The task
Exactly as written, copy the lines that run from the start of the data below to the line containing "yet the experimental", both ends included.

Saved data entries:
##########
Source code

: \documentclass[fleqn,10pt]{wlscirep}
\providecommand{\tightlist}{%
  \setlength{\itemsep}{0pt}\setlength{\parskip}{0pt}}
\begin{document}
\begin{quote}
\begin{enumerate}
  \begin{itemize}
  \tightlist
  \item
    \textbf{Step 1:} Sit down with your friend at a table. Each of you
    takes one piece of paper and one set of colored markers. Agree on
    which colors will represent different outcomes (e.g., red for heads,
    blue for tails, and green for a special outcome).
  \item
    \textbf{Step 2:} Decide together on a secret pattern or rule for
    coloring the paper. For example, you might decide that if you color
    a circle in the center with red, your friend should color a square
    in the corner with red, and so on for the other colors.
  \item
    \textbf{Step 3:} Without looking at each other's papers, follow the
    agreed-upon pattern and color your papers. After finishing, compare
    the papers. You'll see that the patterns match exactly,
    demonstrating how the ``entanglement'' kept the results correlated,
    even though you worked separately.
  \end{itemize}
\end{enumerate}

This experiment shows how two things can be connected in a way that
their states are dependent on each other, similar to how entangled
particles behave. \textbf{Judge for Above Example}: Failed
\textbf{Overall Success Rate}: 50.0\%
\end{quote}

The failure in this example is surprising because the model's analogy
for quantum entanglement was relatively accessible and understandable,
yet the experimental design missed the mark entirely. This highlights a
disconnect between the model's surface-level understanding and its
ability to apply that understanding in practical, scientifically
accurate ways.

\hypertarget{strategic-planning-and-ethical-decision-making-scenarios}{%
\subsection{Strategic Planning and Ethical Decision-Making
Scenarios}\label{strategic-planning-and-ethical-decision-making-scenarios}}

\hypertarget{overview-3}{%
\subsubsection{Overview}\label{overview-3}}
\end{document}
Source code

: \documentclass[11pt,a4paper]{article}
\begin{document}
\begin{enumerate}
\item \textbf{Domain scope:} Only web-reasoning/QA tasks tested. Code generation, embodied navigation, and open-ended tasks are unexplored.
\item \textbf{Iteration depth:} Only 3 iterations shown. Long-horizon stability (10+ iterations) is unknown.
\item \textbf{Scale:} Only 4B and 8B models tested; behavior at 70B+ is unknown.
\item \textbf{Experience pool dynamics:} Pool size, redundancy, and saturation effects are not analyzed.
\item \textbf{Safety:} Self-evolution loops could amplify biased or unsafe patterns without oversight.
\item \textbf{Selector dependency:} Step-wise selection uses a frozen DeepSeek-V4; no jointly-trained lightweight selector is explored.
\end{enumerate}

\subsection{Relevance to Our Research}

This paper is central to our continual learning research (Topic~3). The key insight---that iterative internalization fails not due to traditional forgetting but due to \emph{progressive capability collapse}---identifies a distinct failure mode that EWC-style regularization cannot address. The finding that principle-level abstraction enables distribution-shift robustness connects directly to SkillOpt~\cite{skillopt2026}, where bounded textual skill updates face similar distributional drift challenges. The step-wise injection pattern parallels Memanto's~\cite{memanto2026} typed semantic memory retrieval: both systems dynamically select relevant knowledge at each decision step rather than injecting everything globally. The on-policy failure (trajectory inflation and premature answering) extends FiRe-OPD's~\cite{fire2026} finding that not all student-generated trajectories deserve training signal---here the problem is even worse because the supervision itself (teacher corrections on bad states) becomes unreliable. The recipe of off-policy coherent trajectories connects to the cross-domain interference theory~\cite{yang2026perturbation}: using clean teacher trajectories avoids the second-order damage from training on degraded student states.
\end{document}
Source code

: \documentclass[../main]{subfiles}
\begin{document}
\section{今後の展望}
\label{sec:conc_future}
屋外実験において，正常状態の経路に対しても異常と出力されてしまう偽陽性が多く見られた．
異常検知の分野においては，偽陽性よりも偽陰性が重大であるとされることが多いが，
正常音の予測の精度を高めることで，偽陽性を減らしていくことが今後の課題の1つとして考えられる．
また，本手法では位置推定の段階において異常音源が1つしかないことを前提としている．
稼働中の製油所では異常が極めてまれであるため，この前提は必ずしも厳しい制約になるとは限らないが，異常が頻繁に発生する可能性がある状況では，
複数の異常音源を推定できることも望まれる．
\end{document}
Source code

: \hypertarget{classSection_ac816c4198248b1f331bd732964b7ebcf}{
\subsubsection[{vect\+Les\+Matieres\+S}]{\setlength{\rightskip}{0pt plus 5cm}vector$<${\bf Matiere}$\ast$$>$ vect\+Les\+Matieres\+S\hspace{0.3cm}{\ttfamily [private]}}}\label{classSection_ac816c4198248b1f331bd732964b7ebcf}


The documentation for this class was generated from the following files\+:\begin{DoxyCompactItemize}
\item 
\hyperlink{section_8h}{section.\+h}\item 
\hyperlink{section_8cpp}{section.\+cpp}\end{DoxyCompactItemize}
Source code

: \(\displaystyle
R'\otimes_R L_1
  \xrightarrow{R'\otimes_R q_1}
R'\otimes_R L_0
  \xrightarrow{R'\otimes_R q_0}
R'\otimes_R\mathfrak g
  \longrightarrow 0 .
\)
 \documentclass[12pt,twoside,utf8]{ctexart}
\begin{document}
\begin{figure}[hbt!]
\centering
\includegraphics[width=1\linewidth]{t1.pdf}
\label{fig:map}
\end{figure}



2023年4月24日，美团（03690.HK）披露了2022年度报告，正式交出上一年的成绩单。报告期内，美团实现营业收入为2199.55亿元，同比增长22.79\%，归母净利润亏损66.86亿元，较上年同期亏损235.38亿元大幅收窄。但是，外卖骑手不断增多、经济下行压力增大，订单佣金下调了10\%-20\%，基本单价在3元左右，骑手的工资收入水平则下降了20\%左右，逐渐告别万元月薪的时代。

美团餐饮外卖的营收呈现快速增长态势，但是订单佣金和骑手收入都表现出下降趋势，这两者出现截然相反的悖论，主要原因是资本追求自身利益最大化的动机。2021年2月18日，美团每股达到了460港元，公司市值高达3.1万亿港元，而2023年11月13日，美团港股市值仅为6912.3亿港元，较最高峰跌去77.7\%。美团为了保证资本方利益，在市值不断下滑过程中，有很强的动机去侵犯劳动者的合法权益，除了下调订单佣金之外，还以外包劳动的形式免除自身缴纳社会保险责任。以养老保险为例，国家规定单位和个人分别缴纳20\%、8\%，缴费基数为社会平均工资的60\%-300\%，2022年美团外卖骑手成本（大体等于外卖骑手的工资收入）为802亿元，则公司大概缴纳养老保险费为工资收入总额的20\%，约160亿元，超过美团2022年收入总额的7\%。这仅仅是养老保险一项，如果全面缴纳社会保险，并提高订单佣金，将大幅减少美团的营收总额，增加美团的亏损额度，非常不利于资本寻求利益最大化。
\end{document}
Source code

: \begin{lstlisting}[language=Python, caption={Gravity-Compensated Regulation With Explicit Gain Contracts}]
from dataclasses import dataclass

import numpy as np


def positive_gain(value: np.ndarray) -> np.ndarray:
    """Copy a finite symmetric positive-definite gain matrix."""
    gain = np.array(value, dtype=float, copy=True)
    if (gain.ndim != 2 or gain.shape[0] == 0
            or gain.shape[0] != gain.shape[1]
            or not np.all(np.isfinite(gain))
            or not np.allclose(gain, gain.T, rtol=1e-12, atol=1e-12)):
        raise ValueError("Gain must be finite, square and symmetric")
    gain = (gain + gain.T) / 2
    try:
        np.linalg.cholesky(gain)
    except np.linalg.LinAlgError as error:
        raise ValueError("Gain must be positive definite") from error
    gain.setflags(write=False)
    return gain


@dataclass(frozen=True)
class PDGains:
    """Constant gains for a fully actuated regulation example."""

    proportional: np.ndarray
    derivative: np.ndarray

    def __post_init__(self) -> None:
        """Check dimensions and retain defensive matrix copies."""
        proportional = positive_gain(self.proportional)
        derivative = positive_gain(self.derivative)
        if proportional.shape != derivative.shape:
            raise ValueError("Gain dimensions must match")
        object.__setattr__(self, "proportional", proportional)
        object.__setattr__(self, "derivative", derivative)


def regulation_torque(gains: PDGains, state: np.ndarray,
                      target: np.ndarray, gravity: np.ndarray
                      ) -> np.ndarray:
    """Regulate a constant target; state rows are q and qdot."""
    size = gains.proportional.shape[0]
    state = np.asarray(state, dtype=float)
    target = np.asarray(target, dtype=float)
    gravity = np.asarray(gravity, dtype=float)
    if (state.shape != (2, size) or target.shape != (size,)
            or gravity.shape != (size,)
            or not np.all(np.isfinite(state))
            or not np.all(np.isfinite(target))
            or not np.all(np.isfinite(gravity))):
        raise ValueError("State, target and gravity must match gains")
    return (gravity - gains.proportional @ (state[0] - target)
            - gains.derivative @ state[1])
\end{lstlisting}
##########
Answer to the problem
Source code

: \documentclass[fleqn,10pt]{wlscirep}
\providecommand{\tightlist}{%
  \setlength{\itemsep}{0pt}\setlength{\parskip}{0pt}}
\begin{document}
\begin{quote}
\begin{enumerate}
  \begin{itemize}
  \tightlist
  \item
    \textbf{Step 1:} Sit down with your friend at a table. Each of you
    takes one piece of paper and one set of colored markers. Agree on
    which colors will represent different outcomes (e.g., red for heads,
    blue for tails, and green for a special outcome).
  \item
    \textbf{Step 2:} Decide together on a secret pattern or rule for
    coloring the paper. For example, you might decide that if you color
    a circle in the center with red, your friend should color a square
    in the corner with red, and so on for the other colors.
  \item
    \textbf{Step 3:} Without looking at each other's papers, follow the
    agreed-upon pattern and color your papers. After finishing, compare
    the papers. You'll see that the patterns match exactly,
    demonstrating how the ``entanglement'' kept the results correlated,
    even though you worked separately.
  \end{itemize}
\end{enumerate}

This experiment shows how two things can be connected in a way that
their states are dependent on each other, similar to how entangled
particles behave. \textbf{Judge for Above Example}: Failed
\textbf{Overall Success Rate}: 50.0\%
\end{quote}

The failure in this example is surprising because the model's analogy
for quantum entanglement was relatively accessible and understandable,
yet the experimental design missed the mark entirely. This highlights a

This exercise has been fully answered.